Despite the Courier Mail’s concerted attacks on Labor, Queensland Labor has won the last three state elections. Do we overestimate the influence of News Corp?

This is completely misguided.

Labor’s success at the state level in Queensland is a sign of our party’s strong values, strong leadership and superior policies – not a signal of Murdoch’s weakness. Labor has to fight for every inch they gain in state politics, because the dice are loaded against them. It’s an uphill battle every single day.

The broader issue is the Liberal National Party, which is just a wreck at the state level. Every election they present dud policies and dud candidates which stem from their dud culture and dud values. In other states, Liberals have imported a brash neoliberal “me first” culture, but that doesn’t play at all well in Queensland when you’re talking about the tier of government that delivers public goods like healthcare, schools and TAFE.

Queenslanders know there’s nothing the LNP enjoys more than cutting public services to the bone. And when the LNP had their chance under Newman, that’s exactly what they did.

News Corp continually underestimate Annastacia Palaszczuk, and underestimate the LNP’s ability to embarrass itself. Never do that.

What sort of future do you foresee for hyper-local news outlets like the Westender and for the many locally published regional titles that have sprung up in the wake of News Corps’ and HWT’s closure of so many country papers?

I’m seeing a lot of fightback from smaller hyper-local news outlets like the Westender.

One of the problems with monopolies is that it makes the dominant power lazy, complacent and less willing to innovate. By contrast, smaller outlets are showing a lot of innovation.

The problem smaller outlets have is this system that’s loaded against them, whether it’s because they’re being denied access to printing presses, or because they don’t get doled out lucrative government advertising contracts, or because they don’t get dropped big exclusives because those sources are afraid of offending Murdoch.

What do we do about that? The fact is the media industry is extremely complicated, it has a lot of moving parts and it’s being transformed by technology. If introducing media diversity wasn’t complicated, we would have cracked this nut already.

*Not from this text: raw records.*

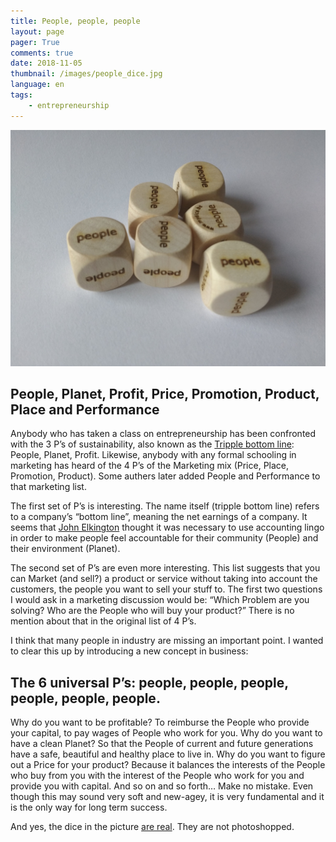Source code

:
 ```yaml
---
title: People, people, people
layout: page
pager: True
comments: true
date: 2018-11-05
thumbnail: /images/people_dice.jpg
language: en
tags:
    - entrepreneurship
---
```


![People dice](/images/people_dice.jpg)

## People, Planet, Profit, Price, Promotion, Product, Place and Performance

Anybody who has taken a class on entrepreneurship has been confronted with the 3 P’s of sustainability, also known as the [Tripple bottom line](https://en.wikipedia.org/wiki/Triple_bottom_line): People, Planet, Profit. Likewise, anybody with any formal schooling in marketing has heard of the 4 P’s of the Marketing mix (Price, Place, Promotion, Product). Some authers later added People and Performance to that marketing list.

The first set of P’s is interesting. The name itself (tripple bottom line) refers to a company’s “bottom line”, meaning the net earnings of a company. It seems that [John Elkington](https://en.wikipedia.org/wiki/John_Elkington_(business_author)) thought it was necessary to use accounting lingo in order to make people feel accountable for their community (People) and their environment (Planet).

The second set of P’s are even more interesting. This list suggests that you can Market (and sell?) a product or service without taking into account the customers, the people you want to sell your stuff to. The first two questions I would ask in a marketing discussion would be: “Which Problem are you solving? Who are the People who will buy your product?” There is no mention about that in the original list of 4 P’s.

I think that many people in industry are missing an important point. I wanted to clear this up by introducing a new concept in business:

## The 6 universal P’s: people, people, people, people, people, people.
Why do you want to be profitable? To reimburse the People who provide your capital, to pay wages of People who work for you.
Why do you want to have a clean Planet? So that the People of current and future generations have a safe, beautiful and healthy place to live in.
Why do you want to figure out a Price for your product? Because it balances the interests of the People who buy from you with the interest of the People who work for you and provide you with capital.
And so on and so forth…
Make no mistake. Even though this may sound very soft and new-agey, it is very fundamental and it is the only way for long term success.

And yes, the dice in the picture [are real](http://www.mydice.be/). They are not photoshopped.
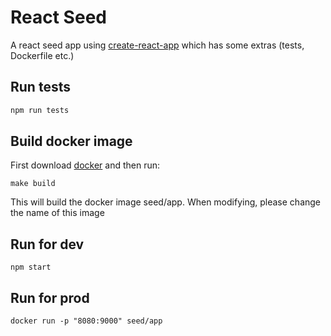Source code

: # React Seed
A react seed app using [create-react-app](https://github.com/facebookincubator/create-react-app, "Title") which has some extras (tests, Dockerfile etc.)


## Run tests

```js 
npm run tests
```

## Build docker image

First download [docker](https://docs.docker.com/engine/installation/) and then run:
```
make build
```
This will build the docker image seed/app. When modifying, please change the name of this image

## Run for dev
 ```
npm start
```
## Run for prod
```
docker run -p "8080:9000" seed/app
```
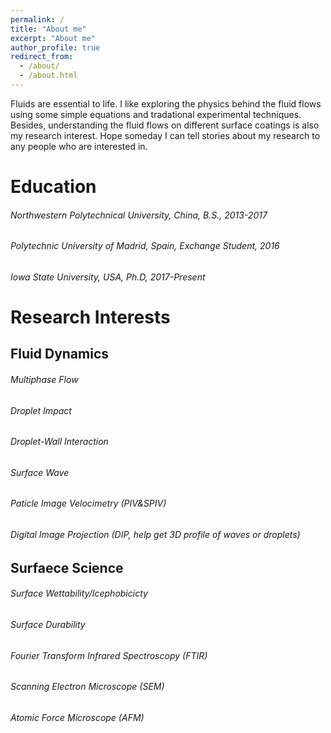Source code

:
 ```yaml
---
permalink: /
title: "About me"
excerpt: "About me"
author_profile: true
redirect_from: 
  - /about/
  - /about.html
---
```


Fluids are essential to life. I like exploring the physics behind the fluid flows using some simple equations and tradational experimental techniques. Besides, understanding the fluid flows on different surface coatings is also my research interest. Hope someday I can tell stories about my research to any people who are interested in.


# Education

###### Northwestern Polytechnical University, China, B.S., 2013-2017
###### Polytechnic University of Madrid, Spain, Exchange Student, 2016
###### Iowa State University, USA, Ph.D, 2017-Present


# Research Interests

## Fluid Dynamics
###### Multiphase Flow
###### Droplet Impact
###### Droplet-Wall Interaction
###### Surface Wave
###### 
###### Paticle Image Velocimetry (PIV&SPIV)
###### Digital Image Projection (DIP, help get 3D profile of waves or droplets)

## Surfaece Science
###### Surface Wettability/Icephobicicty
###### Surface Durability
###### Fourier Transform Infrared Spectroscopy (FTIR)
###### Scanning Electron Microscope (SEM)
###### Atomic Force Microscope (AFM)

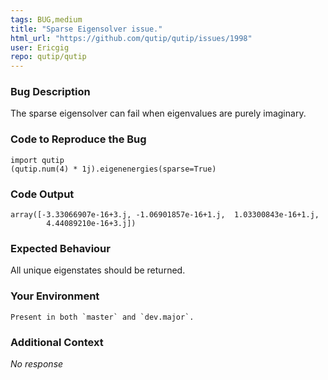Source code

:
 ```yaml
---
tags: BUG,medium
title: "Sparse Eigensolver issue."
html_url: "https://github.com/qutip/qutip/issues/1998"
user: Ericgig
repo: qutip/qutip
---
```


### Bug Description

The sparse eigensolver can fail when eigenvalues are purely imaginary.

### Code to Reproduce the Bug

```shell
import qutip 
(qutip.num(4) * 1j).eigenenergies(sparse=True)
```


### Code Output

```shell
array([-3.33066907e-16+3.j, -1.06901857e-16+1.j,  1.03300843e-16+1.j,
        4.44089210e-16+3.j])
```


### Expected Behaviour

All unique eigenstates should be returned.

### Your Environment

```shell
Present in both `master` and `dev.major`.
```


### Additional Context

_No response_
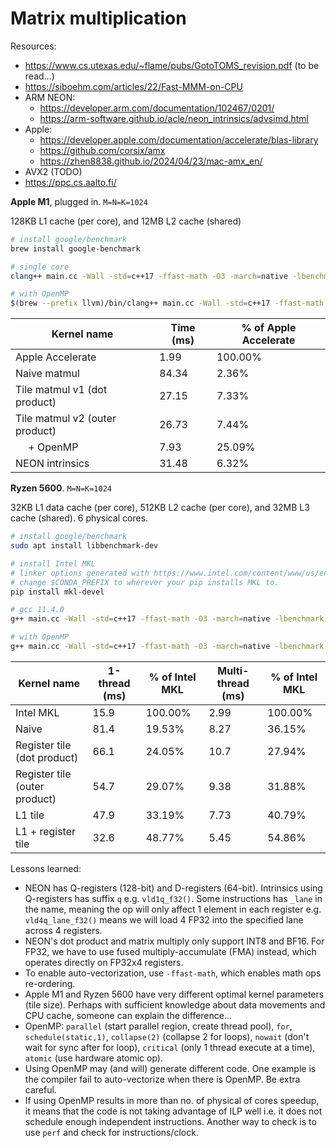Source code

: # Matrix multiplication

Resources:
- https://www.cs.utexas.edu/~flame/pubs/GotoTOMS_revision.pdf (to be read...)
- https://siboehm.com/articles/22/Fast-MMM-on-CPU
- ARM NEON:
  - https://developer.arm.com/documentation/102467/0201/
  - https://arm-software.github.io/acle/neon_intrinsics/advsimd.html
- Apple:
  - https://developer.apple.com/documentation/accelerate/blas-library
  - https://github.com/corsix/amx
  - https://zhen8838.github.io/2024/04/23/mac-amx_en/
- AVX2 (TODO)
- https://ppc.cs.aalto.fi/

**Apple M1**, plugged in. `M=N=K=1024`

128KB L1 cache (per core), and 12MB L2 cache (shared)

```bash
# install google/benchmark
brew install google-benchmark

# single core
clang++ main.cc -Wall -std=c++17 -ffast-math -O3 -march=native -lbenchmark -lpthread -o main -framework Accelerate -DACCELERATE_NEW_LAPACK && OMP_NUM_THREADS=1 ./main  --benchmark_counters_tabular=true

# with OpenMP
$(brew --prefix llvm)/bin/clang++ main.cc -Wall -std=c++17 -ffast-math -O3 -march=native -lbenchmark -lpthread -o main -framework Accelerate -DACCELERATE_NEW_LAPACK -fopenmp && ./main --benchmark_counters_tabular=true

```

Kernel name                    | Time (ms) | % of Apple Accelerate
-------------------------------|-----------|----------------------
Apple Accelerate               |      1.99 | 100.00%
Naive matmul                   |     84.34 |   2.36%
Tile matmul v1 (dot product)   |     27.15 |   7.33%
Tile matmul v2 (outer product) |     26.73 |   7.44%
&emsp; + OpenMP                |      7.93 |  25.09%
NEON intrinsics                |     31.48 |   6.32%

**Ryzen 5600**. `M=N=K=1024`

32KB L1 data cache (per core), 512KB L2 cache (per core), and 32MB L3 cache (shared). 6 physical cores.

```bash
# install google/benchmark
sudo apt install libbenchmark-dev

# install Intel MKL
# linker options generated with https://www.intel.com/content/www/us/en/developer/tools/oneapi/onemkl-link-line-advisor.html
# change $CONDA_PREFIX to wherever your pip installs MKL to.
pip install mkl-devel

# gcc 11.4.0
g++ main.cc -Wall -std=c++17 -ffast-math -O3 -march=native -lbenchmark -lpthread -o main -I$CONDA_PREFIX/include -L$CONDA_PREFIX/lib -m64 -Wl,--no-as-needed -lmkl_intel_ilp64 -lmkl_intel_thread -lmkl_core -liomp5 -lm -ldl && LD_LIBRARY_PATH=$CONDA_PREFIX/lib OMP_NUM_THREADS=1 ./main --benchmark_counters_tabular=true

# with OpenMP
g++ main.cc -Wall -std=c++17 -ffast-math -O3 -march=native -lbenchmark -lpthread -o main -I$CONDA_PREFIX/include -L$CONDA_PREFIX/lib -m64 -Wl,--no-as-needed -lmkl_intel_ilp64 -lmkl_intel_thread -lmkl_core -liomp5 -lm -ldl -fopenmp && LD_LIBRARY_PATH=$CONDA_PREFIX/lib ./main --benchmark_counters_tabular=true
```

Kernel name                   | 1-thread (ms) | % of Intel MKL | Multi-thread (ms) | % of Intel MKL
------------------------------|---------------|----------------|-------------------|---------------
Intel MKL                     | 15.9          | 100.00%        | 2.99              | 100.00%
Naive                         | 81.4          |  19.53%        | 8.27              |  36.15%
Register tile (dot product)   | 66.1          |  24.05%        | 10.7              |  27.94%
Register tile (outer product) | 54.7          |  29.07%        | 9.38              |  31.88%
L1 tile                       | 47.9          |  33.19%        | 7.73              |  40.79%
L1 + register tile            | 32.6          |  48.77%        | 5.45              |  54.86%

Lessons learned:
- NEON has Q-registers (128-bit) and D-registers (64-bit). Intrinsics using Q-registers has suffix `q` e.g. `vld1q_f32()`. Some instructions has `_lane` in the name, meaning the op will only affect 1 element in each register e.g. `vld4q_lane_f32()` means we will load 4 FP32 into the specified lane across 4 registers.
- NEON's dot product and matrix multiply only support INT8 and BF16. For FP32, we have to use fused multiply-accumulate (FMA) instead, which operates directly on FP32x4 registers.
- To enable auto-vectorization, use `-ffast-math`, which enables math ops re-ordering.
- Apple M1 and Ryzen 5600 have very different optimal kernel parameters (tile size). Perhaps with sufficient knowledge about data movements and CPU cache, someone can explain the difference...
- OpenMP: `parallel` (start parallel region, create thread pool), `for`, `schedule(static,1)`, `collapse(2)` (collapse 2 for loops), `nowait` (don't wait for sync after for loop), `critical` (only 1 thread execute at a time), `atomic` (use hardware atomic op).
- Using OpenMP may (and will) generate different code. One example is the compiler fail to auto-vectorize when there is OpenMP. Be extra careful.
- If using OpenMP results in more than no. of physical of cores speedup, it means that the code is not taking advantage of ILP well i.e. it does not schedule enough independent instructions. Another way to check is to use `perf` and check for instructions/clock.
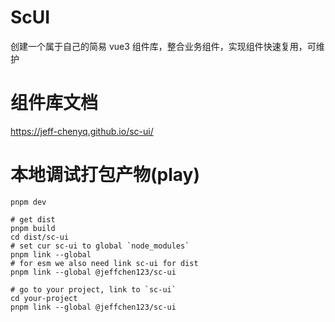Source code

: # ScUI

创建一个属于自己的简易 vue3 组件库，整合业务组件，实现组件快速复用，可维护

# 组件库文档

https://jeff-chenyq.github.io/sc-ui/

# 本地调试打包产物(play)

`pnpm dev`

```shell
# get dist
pnpm build
cd dist/sc-ui
# set cur sc-ui to global `node_modules`
pnpm link --global
# for esm we also need link sc-ui for dist
pnpm link --global @jeffchen123/sc-ui

# go to your project, link to `sc-ui`
cd your-project
pnpm link --global @jeffchen123/sc-ui
```
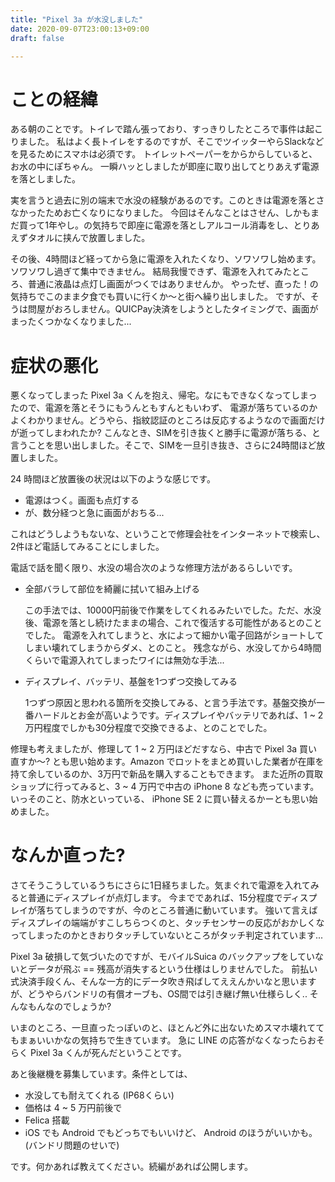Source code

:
 ```yaml
---
title: "Pixel 3a が水没しました"
date: 2020-09-07T23:00:13+09:00
draft: false

---
```

# ことの経緯

ある朝のことです。トイレで踏ん張っており、すっきりしたところで事件は起こりました。
私はよく長トイレをするのですが、そこでツイッターやらSlackなどを見るためにスマホは必須です。
トイレットペーパーをからからしていると、お水の中にぽちゃん。
一瞬ハッとしましたが即座に取り出してとりあえず電源を落としました。

実を言うと過去に別の端末で水没の経験があるのです。このときは電源を落とさなかったためお亡くなりになりました。
今回はそんなことはさせん、しかもまだ買って1年やし。の気持ちで即座に電源を落としアルコール消毒をし、とりあえずタオルに挟んで放置しました。

その後、4時間ほど経ってから急に電源を入れたくなり、ソワソワし始めます。
ソワソワし過ぎて集中できません。
結局我慢できず、電源を入れてみたところ、普通に液晶は点灯し画面がつくではありませんか。
やったぜ、直った！の気持ちでこのまま夕食でも買いに行くか〜と街へ繰り出しました。
ですが、そうは問屋がおろしません。QUICPay決済をしようとしたタイミングで、画面がまったくつかなくなりました...

# 症状の悪化

悪くなってしまった Pixel 3a くんを抱え、帰宅。なにもできなくなってしまったので、電源を落とそうにもうんともすんともいわず、
電源が落ちているのかよくわかりません。どうやら、指紋認証のところは反応するようなので画面だけが逝ってしまわれたか?
こんなとき、SIMを引き抜くと勝手に電源が落ちる、と言うことを思い出しました。そこで、SIMを一旦引き抜き、さらに24時間ほど放置しました。

24 時間ほど放置後の状況は以下のような感じです。

- 電源はつく。画面も点灯する
- が、数分経つと急に画面がおちる...

これはどうしようもないな、ということで修理会社をインターネットで検索し、2件ほど電話してみることにしました。

電話で話を聞く限り、水没の場合次のような修理方法があるらしいです。

- 全部バラして部位を綺麗に拭いて組み上げる

  この手法では、10000円前後で作業をしてくれるみたいでした。ただ、水没後、電源を落とし続けたままの場合、これで復活する可能性があるとのことでした。
  電源を入れてしまうと、水によって細かい電子回路がショートしてしまい壊れてしまうからダメ、とのこと。 残念ながら、水没してから4時間くらいで電源入れてしまったワイには無効な手法...
- ディスプレイ、バッテリ、基盤を1つずつ交換してみる

  1つずつ原因と思われる箇所を交換してみる、と言う手法です。基盤交換が一番ハードルとお金が高いようです。ディスプレイやバッテリであれば、1 ~ 2 万円程度でしかも30分程度で交換できるよ、とのことでした。

修理も考えましたが、修理して 1 ~ 2 万円ほどだすなら、中古で Pixel 3a 買い直すか〜? とも思い始めます。Amazon でロットをまとめ買いした業者が在庫を持て余しているのか、3万円で新品を購入することもできます。
また近所の買取ショップに行ってみると、3 ~ 4 万円で中古の iPhone 8 なども売っています。
いっそのこと、防水といっている、  iPhone SE 2 に買い替えるかーとも思い始めました。

# なんか直った?

さてそうこうしているうちにさらに1日経ちました。気まぐれで電源を入れてみると普通にディスプレイが点灯します。
今までであれば、15分程度でディスプレイが落ちてしまうのですが、今のところ普通に動いています。
強いて言えばディスプレイの端端がすこしちらつくのと、タッチセンサーの反応がおかしくなってしまったのかときおりタッチしていないところがタッチ判定されています...

Pixel 3a 破損して気づいたのですが、モバイルSuica のバックアップをしていないとデータが飛ぶ == 残高が消失するという仕様はしりませんでした。
前払い式決済手段くん、そんな一方的にデータ吹き飛ばしてええんかいなと思いますが、どうやらバンドリの有償オーブも、OS間では引き継げ無い仕様らしく.. そんなもんなのでしょうか?

いまのところ、一旦直ったっぽいのと、ほとんど外に出ないためスマホ壊れててもまぁいいかなの気持ちで生きています。
急に LINE の応答がなくなったらおそらく Pixel 3a くんが死んだということです。

あと後継機を募集しています。条件としては、

- 水没しても耐えてくれる  (IP68くらい)
- 価格は 4 ~ 5 万円前後で
- Felica 搭載
- iOS  でも Android でもどっちでもいいけど、 Android のほうがいいかも。(バンドリ問題のせいで)

です。何かあれば教えてください。続編があれば公開します。 
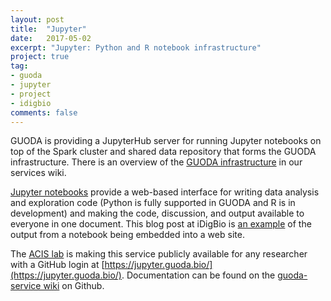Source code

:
 ```yaml
---
layout: post
title:  "Jupyter"
date:   2017-05-02
excerpt: "Jupyter: Python and R notebook infrastructure"
project: true
tag:
- guoda 
- jupyter
- project
- idigbio
comments: false
---
```

GUODA is providing a JupyterHub server for running Jupyter notebooks
on top of the Spark cluster and shared data repository that forms the GUODA 
infrastructure. There is an overview of the [GUODA infrastructure](https://github.com/bio-guoda/guoda-services/wiki/Overview)
in our services wiki.

[Jupyter notebooks](http://jupyter.org/) provide a web-based interface for 
writing data analysis and exploration code (Python is fully supported in GUODA and R is in development)
and making the code, discussion, and output available to everyone in one
document. This blog post at iDigBio is [an example](https://github.com/iDigBio/idb-spark/blob/master/notebook/Cardinality_of_iDigBio_Data.ipynb)
of the output from a notebook being embedded into a web site.

The [ACIS lab](https://acis.ufl.edu/) is making this service publicly available for any researcher with
a GitHub login at [https://jupyter.guoda.bio/](https://jupyter.guoda.bio/).
Documentation can be found on the [guoda-service wiki](https://github.com/bio-guoda/guoda-services/wiki/Jupyter-Notebooks)
on Github.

My solution is to give a Royal Commissioner the time and resources to take public evidence, expose all the fault lines in the system and present the government with a suite of options to actually enhance media diversity.

More than half-a-million Australians agreed with me and signed our petition for a Murdoch Royal Commission last year. Still more are registering as supporters of this campaign at the MurdochRC.com website.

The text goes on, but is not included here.